Interview given by Mr. Jacques Chirac to TF1 and France2
03-10-2003
Q. - And if you go to the UN, it’s to say what ? It’s to vote “no”, possibly use your veto or to abstain ?
THE PRESIDENT - What’s involved here ? Today, we are following a course of action laid down by UNCSR 1441. This means that the international community, expressing its view through the unanimous adoption of this resolution by the fifteen Council members, particularly at the suggestion of France who played a very active part in drafting it, has decided to disarm Iraq, through inspections, detection then destruction of the weapons of mass destruction…
Q. - Now, we’re moving on to a second resolution…

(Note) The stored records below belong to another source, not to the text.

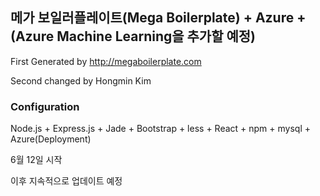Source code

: ## 메가 보일러플레이트(Mega Boilerplate) + Azure + (Azure Machine Learning을 추가할 예정)

First Generated by http://megaboilerplate.com

Second changed by Hongmin Kim

### Configuration

Node.js + Express.js + Jade + Bootstrap + less + React + npm + mysql + Azure(Deployment)

6월 12일 시작

이후 지속적으로 업데이트 예정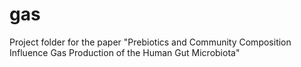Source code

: # gas
Project folder for the paper "Prebiotics and Community Composition Influence Gas Production of the Human Gut Microbiota"
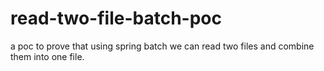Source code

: # read-two-file-batch-poc
a poc to prove that using spring batch we can read two files and combine them into one file.
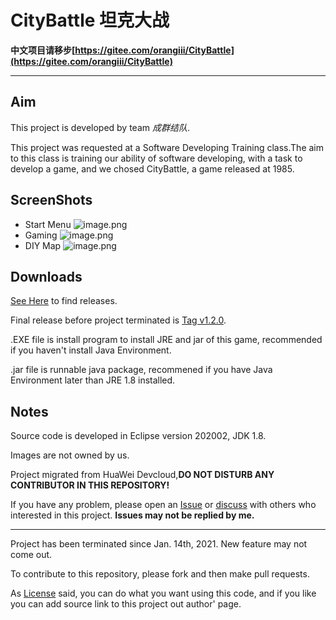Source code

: # CityBattle 坦克大战
**中文项目请移步[https://gitee.com/orangiii/CityBattle](https://gitee.com/orangiii/CityBattle)**
****
## Aim
This project is developed by team *成群结队*.

This project was requested at a Software Developing Training class.The aim to this class is training our ability of software developing, with a task to develop a game, and we chosed CityBattle, a game released at 1985.

## ScreenShots
- Start Menu
![image.png](https://i.loli.net/2021/01/22/v3hLRoqPeI8EGFA.png "Start Menu")
- Gaming
![image.png](https://i.loli.net/2021/01/22/s1Ry7iv8ICjTNhw.png "Gaming")
- DIY Map
![image.png](https://i.loli.net/2021/01/22/UnGBrx4V3fzbWCM.png "DIY Map")

## Downloads
[See Here](https://github.com/Jiaocz/CityBattle/releases) to find releases. 

Final release before project terminated is [Tag v1.2.0](https://github.com/Jiaocz/CityBattle/releases/tag/v1.2.0). 

.EXE file is install program to install JRE and jar of this game, recommended if you haven't install Java Environment. 

.jar file is runnable java package, recommened if you have Java Environment later than JRE 1.8 installed.

## Notes
Source code is developed in Eclipse version 202002, JDK 1.8. 

Images are not owned by us. 

Project migrated from HuaWei Devcloud,**DO NOT DISTURB ANY CONTRIBUTOR IN THIS REPOSITORY!**  

If you have any problem, please open an [Issue](https://github.com/Jiaocz/CityBattle/issues) or [discuss](https://github.com/Jiaocz/CityBattle/discussions) with others who interested in this project. **Issues may not be replied by me.**  

****
Project has been terminated since Jan. 14th, 2021. New feature may not come out.  

To contribute to this repository, please fork and then make pull requests.  

As [License](https://github.com/Jiaocz/CityBattle/blob/master/LICENSE) said, you can do what you want using this code, and if you like you can add source link to this project out author' page.
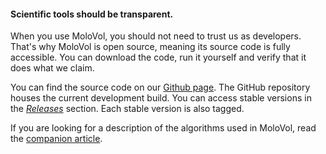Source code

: ---
---

#### Scientific tools should be transparent.
When you use MoloVol, you should not need to
trust us as developers. That's why MoloVol is open source, meaning its source code is
fully accessible. You can download the code, run it yourself and verify that
it does what we claim.

You can find the source code on our
[Github page](https://github.com/molovol/MoloVol).
The GitHub repository houses the current development build. You can access stable versions in
the
[_Releases_](https://github.com/molovol/MoloVol/releases) section.
Each stable version is also tagged.

If you are looking for a description of the algorithms used in MoloVol, read the
[companion article](https://doi.org/10.1107/S1600576722004988).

THE PRESIDENT - …and in our view, the inspectors’ reports confirm that there are no grounds for changing, that we must pursue this path and that the goal can be achieved by pursuing it. Some of our partners, who have their reasons, consider that we need to finish the task fast and by taking another approach, that of war.
Q. - With an ultimatum ?
THE PRESIDENT - That led to the proposal of a new resolution setting an ultimatum. To start with, there was talk of 17 March, then of a possibility of a British amendment to postpone the date of the ultimatum a bit, it’s of little consequence. In other words, we move from a course of action involving the pursuit of the inspections in order to disarm Iraq to a different one consisting of saying : “in so many days, we go to war”.

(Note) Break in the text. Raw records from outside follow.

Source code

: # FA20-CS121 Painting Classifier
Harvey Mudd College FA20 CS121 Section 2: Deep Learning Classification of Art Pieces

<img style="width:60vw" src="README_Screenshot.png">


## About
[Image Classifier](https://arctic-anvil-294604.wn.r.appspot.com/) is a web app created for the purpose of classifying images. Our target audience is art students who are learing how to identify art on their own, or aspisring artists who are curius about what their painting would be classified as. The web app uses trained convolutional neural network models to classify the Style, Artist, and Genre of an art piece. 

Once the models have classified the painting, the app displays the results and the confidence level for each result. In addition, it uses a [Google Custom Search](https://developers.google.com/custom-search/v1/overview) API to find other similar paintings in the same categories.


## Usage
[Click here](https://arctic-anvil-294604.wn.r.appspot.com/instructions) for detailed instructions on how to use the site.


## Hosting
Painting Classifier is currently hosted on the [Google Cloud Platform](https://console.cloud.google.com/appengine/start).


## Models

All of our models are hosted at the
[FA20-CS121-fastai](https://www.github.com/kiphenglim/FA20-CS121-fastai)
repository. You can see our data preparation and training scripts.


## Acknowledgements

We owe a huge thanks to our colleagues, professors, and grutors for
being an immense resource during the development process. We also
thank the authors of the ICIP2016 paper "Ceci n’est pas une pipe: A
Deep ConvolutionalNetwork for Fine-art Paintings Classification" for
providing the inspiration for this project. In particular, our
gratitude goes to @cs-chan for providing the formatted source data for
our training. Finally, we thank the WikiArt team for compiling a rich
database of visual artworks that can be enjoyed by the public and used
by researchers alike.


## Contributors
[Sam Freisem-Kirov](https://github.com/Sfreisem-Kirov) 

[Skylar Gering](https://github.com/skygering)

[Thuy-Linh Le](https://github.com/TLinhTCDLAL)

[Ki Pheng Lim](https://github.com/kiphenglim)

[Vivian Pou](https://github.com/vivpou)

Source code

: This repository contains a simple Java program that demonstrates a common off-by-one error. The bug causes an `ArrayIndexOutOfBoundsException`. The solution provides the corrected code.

Q. - And you don’t want that ?
THE PRESIDENT - France won’t accept it and so will refuse that solution.
Q. - If need be, she will threaten to exercise her veto ? That way you will scupper the resolution.
THE PRESIDENT - I repeat : France will oppose that resolution. Now what does that mean ? There are fifteen members of the Security Council. Five permanent members and ten members who change every two years. For a resolution to be adopted, it must have a majority of nine members. So the first scenario which is today, this evening, the most probable, is that this resolution won’t get a majority of nine members.
Q. - The Americans are saying the opposite. Colin Powell thinks he will get it.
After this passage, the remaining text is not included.